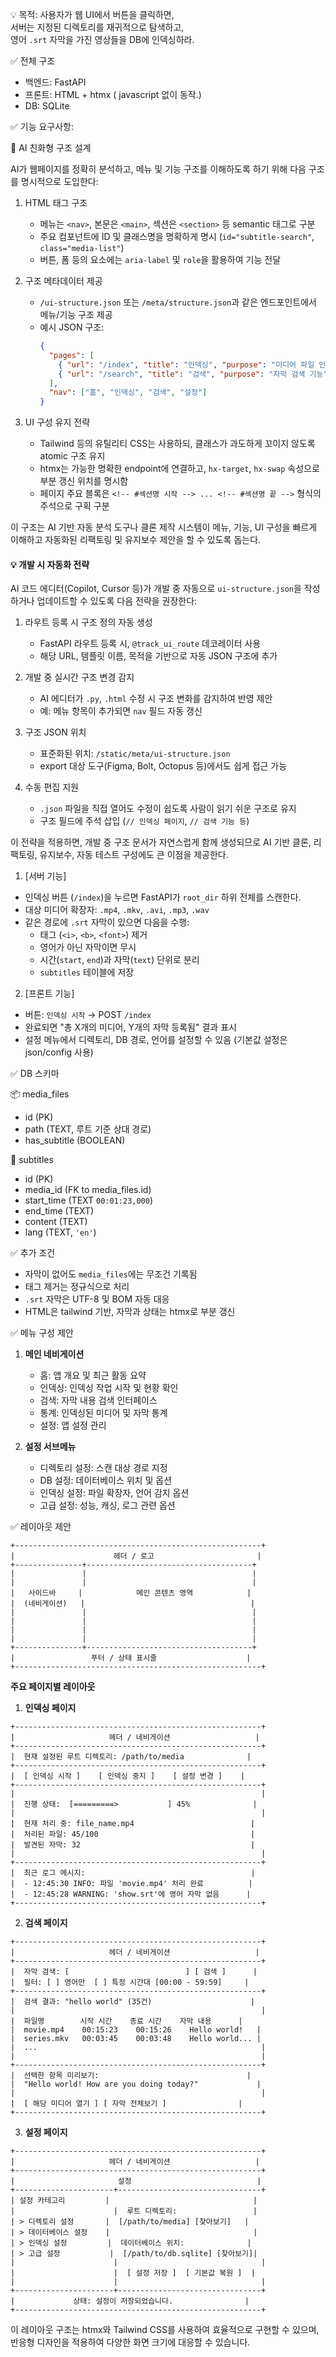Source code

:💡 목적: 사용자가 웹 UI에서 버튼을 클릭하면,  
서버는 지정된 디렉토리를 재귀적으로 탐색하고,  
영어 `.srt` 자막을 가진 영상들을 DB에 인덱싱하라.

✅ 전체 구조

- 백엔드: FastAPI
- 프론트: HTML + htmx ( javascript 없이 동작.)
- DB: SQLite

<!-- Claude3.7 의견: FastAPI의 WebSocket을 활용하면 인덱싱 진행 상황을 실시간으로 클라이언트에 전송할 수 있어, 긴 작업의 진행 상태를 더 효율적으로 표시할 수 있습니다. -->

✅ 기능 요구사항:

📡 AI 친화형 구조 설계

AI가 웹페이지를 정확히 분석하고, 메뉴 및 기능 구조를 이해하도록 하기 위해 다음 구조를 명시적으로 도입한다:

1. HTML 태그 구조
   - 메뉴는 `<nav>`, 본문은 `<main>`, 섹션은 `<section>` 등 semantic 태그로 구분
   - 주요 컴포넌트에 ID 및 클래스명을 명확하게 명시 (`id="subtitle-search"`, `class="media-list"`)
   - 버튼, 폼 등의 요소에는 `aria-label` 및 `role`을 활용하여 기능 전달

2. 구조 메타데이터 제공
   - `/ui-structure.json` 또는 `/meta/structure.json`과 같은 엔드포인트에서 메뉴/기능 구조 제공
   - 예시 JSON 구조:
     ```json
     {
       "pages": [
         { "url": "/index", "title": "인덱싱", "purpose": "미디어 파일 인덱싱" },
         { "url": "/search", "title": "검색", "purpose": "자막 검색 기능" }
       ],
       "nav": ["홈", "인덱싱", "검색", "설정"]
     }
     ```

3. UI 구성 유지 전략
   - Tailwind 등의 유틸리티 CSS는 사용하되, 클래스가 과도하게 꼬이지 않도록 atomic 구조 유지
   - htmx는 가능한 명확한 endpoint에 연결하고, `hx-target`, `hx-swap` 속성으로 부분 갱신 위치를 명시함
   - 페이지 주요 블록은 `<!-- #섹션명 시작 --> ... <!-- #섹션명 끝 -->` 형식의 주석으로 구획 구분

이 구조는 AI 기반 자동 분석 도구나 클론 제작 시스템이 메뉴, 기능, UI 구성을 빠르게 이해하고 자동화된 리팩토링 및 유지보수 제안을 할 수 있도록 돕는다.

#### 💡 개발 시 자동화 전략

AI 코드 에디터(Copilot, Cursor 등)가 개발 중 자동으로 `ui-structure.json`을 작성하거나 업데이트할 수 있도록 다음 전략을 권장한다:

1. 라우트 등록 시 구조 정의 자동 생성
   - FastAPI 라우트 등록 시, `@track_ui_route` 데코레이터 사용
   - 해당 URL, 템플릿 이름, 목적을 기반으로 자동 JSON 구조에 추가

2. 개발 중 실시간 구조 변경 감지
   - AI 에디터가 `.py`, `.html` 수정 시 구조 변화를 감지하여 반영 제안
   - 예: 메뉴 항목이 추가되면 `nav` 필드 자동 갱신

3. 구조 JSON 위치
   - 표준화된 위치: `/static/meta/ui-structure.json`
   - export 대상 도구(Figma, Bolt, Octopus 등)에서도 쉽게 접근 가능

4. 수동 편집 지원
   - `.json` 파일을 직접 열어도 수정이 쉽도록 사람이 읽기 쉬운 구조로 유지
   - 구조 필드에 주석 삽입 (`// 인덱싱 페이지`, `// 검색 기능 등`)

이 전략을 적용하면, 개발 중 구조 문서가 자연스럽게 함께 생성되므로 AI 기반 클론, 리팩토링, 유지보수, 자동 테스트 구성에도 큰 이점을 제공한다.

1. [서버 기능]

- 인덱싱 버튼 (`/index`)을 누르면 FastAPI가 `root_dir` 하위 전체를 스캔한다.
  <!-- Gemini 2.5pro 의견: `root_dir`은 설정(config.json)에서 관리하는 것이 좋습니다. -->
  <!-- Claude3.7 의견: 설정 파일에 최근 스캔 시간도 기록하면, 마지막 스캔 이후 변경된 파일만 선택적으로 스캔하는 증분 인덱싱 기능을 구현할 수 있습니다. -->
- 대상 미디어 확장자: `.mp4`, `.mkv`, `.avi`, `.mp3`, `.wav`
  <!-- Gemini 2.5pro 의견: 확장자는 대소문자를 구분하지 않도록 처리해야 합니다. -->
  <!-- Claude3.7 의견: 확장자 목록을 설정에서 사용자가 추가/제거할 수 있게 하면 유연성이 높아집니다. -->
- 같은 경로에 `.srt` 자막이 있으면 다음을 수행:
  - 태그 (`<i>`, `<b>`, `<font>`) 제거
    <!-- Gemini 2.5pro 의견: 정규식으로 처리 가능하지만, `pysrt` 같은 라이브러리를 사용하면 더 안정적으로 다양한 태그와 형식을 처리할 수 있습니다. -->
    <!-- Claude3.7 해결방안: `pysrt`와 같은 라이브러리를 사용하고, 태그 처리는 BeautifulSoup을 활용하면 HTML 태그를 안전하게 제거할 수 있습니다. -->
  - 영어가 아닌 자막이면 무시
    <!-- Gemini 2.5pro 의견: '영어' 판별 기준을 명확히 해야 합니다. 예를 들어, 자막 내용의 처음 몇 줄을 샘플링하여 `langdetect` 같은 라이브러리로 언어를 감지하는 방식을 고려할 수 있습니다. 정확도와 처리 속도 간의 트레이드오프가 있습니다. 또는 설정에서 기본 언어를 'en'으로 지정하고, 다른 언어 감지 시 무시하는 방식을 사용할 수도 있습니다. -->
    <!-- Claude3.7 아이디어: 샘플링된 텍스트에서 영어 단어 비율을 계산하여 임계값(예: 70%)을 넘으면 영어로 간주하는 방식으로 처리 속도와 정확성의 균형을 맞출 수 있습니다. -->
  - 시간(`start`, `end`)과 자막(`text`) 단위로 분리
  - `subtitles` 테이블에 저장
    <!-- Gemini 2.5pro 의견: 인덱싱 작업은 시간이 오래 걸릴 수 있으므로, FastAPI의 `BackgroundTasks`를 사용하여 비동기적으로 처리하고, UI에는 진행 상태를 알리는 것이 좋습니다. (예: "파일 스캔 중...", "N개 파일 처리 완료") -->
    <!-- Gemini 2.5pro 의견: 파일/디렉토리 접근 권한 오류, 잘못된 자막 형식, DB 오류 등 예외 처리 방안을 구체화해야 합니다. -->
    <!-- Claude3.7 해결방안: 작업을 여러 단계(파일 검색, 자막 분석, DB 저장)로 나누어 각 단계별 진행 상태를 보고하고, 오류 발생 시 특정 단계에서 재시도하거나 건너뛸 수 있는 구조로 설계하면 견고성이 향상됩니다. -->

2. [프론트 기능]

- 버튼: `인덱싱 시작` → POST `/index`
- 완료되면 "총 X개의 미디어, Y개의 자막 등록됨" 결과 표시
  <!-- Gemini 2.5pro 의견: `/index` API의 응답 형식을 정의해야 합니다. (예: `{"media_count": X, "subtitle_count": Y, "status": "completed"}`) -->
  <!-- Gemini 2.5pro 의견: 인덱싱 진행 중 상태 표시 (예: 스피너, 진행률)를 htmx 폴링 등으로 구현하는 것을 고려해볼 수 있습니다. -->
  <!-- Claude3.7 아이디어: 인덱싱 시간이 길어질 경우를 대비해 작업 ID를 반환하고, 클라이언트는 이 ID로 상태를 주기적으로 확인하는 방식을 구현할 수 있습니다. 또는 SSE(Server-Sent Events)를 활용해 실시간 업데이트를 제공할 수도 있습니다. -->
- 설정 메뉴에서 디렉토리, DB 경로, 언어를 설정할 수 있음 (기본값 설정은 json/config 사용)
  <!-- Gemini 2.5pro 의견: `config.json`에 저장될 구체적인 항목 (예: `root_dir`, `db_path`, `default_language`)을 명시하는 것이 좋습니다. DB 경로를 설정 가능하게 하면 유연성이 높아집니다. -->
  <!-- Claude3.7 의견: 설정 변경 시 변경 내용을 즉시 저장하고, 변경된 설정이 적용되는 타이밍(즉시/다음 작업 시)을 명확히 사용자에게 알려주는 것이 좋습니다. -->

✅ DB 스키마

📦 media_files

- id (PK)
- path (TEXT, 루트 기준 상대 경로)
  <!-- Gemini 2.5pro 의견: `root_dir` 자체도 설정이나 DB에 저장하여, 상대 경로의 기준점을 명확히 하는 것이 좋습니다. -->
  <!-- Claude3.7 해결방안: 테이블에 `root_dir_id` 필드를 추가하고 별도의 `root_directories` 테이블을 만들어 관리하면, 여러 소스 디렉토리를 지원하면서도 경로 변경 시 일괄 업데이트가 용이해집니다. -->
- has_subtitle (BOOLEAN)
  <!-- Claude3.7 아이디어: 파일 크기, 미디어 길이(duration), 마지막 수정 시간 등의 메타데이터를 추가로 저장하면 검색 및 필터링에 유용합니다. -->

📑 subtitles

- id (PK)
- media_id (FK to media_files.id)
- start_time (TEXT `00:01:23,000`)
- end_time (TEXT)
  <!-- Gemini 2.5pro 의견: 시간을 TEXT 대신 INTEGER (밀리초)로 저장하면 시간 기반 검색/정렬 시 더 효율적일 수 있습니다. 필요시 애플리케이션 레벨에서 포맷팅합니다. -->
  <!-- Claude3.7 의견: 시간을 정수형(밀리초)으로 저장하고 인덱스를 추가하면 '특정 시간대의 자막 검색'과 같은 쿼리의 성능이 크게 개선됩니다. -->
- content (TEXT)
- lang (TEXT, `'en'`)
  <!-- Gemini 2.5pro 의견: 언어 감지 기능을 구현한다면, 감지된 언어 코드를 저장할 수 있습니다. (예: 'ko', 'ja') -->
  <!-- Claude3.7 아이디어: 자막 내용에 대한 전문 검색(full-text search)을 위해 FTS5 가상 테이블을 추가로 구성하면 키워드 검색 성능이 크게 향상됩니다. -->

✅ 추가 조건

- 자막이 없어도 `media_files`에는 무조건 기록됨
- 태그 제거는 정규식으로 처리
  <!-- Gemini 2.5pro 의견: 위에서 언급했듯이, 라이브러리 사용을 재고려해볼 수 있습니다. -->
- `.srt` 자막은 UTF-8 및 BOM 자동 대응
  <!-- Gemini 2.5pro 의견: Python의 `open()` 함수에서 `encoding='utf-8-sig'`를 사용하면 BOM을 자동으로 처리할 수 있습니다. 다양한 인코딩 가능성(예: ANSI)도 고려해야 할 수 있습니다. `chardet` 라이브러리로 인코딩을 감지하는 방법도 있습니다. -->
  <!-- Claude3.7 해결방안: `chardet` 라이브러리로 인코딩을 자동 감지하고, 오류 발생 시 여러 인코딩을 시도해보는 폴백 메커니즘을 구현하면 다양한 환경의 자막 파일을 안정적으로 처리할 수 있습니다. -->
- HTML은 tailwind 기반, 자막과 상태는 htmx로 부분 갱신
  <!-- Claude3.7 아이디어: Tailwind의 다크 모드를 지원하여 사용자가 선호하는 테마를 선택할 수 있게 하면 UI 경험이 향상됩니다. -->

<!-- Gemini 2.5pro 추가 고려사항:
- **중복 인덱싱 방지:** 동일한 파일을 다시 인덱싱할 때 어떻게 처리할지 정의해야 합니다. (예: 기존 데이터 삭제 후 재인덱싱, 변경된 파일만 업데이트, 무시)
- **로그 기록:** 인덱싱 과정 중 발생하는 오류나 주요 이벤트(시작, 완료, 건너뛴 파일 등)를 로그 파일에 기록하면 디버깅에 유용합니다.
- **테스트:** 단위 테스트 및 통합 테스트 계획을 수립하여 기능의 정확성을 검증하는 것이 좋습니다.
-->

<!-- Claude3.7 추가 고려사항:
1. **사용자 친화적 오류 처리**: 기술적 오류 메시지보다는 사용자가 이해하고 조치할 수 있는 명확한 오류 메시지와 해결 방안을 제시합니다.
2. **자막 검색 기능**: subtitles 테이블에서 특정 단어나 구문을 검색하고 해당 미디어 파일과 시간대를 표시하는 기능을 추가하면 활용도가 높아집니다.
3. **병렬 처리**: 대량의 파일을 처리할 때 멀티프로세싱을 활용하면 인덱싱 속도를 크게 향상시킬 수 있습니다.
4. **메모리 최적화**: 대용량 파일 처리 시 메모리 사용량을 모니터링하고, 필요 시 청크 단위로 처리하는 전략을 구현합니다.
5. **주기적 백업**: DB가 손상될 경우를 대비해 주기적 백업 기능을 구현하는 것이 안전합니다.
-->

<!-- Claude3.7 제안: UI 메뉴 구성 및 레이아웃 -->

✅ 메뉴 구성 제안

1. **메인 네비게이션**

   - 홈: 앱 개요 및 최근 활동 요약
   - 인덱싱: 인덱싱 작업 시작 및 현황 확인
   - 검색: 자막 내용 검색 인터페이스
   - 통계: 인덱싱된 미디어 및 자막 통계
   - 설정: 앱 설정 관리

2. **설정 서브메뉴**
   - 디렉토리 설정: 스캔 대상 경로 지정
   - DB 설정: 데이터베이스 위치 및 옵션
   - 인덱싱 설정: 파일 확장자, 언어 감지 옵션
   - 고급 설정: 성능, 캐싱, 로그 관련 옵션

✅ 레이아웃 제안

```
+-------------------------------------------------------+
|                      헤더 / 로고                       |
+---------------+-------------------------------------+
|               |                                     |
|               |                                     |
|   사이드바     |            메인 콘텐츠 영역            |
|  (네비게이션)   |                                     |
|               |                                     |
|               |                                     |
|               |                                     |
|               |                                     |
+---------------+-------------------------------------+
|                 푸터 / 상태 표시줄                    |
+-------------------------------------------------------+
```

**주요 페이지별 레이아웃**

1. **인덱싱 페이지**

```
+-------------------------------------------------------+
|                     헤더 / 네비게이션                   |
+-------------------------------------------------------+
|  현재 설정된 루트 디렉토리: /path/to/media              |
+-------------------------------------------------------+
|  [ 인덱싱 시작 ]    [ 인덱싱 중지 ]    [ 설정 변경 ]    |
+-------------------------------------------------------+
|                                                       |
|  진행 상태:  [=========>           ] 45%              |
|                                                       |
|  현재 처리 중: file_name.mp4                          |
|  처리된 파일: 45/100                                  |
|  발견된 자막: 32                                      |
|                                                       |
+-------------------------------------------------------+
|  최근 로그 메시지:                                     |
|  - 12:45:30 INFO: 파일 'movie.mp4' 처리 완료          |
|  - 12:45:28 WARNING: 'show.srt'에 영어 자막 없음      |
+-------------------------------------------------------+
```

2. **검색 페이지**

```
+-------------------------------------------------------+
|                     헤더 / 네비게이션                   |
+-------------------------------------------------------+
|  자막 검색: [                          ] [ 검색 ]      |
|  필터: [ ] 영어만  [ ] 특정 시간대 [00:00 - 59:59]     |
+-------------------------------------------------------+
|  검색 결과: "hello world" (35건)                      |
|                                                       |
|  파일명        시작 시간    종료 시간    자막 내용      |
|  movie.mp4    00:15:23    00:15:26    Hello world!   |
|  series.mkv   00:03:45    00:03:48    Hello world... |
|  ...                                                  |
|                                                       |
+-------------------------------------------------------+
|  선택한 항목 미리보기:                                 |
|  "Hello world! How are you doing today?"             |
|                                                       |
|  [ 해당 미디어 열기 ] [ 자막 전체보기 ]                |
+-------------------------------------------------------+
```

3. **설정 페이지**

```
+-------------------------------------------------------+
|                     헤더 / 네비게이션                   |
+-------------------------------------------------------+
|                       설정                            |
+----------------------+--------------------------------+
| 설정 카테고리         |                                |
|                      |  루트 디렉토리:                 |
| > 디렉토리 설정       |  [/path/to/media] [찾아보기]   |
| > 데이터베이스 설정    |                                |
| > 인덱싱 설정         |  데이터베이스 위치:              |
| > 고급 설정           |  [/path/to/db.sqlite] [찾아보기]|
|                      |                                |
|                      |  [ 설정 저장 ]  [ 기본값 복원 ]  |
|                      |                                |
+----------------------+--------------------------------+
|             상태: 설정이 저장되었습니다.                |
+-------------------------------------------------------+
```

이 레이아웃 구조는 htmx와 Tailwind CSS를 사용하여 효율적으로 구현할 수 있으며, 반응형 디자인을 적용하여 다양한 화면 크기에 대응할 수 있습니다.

———

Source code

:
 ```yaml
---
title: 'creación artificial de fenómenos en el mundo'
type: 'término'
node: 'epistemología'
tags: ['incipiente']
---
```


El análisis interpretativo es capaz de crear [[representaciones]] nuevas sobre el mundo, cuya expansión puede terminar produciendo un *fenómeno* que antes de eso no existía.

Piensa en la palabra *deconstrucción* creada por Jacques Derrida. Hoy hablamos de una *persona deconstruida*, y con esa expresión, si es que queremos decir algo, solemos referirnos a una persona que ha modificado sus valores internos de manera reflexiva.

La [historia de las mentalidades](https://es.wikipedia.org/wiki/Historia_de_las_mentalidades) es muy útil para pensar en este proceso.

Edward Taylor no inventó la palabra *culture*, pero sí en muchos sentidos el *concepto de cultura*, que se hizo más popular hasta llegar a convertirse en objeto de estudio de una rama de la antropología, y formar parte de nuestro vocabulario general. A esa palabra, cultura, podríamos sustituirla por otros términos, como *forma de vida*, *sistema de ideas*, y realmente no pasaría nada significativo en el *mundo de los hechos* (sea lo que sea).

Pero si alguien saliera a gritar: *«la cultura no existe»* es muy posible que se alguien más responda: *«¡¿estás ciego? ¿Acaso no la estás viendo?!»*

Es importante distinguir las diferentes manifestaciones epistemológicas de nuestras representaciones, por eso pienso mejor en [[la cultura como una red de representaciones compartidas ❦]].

———

■ WORK TO BE COMPLETED
Whenever the word "저장하고" shows up in a line of the entries, copy that line.

■ FINISHED TASK
  <!-- Claude3.7 의견: 설정 변경 시 변경 내용을 즉시 저장하고, 변경된 설정이 적용되는 타이밍(즉시/다음 작업 시)을 명확히 사용자에게 알려주는 것이 좋습니다. -->
  <!-- Claude3.7 의견: 시간을 정수형(밀리초)으로 저장하고 인덱스를 추가하면 '특정 시간대의 자막 검색'과 같은 쿼리의 성능이 크게 개선됩니다. -->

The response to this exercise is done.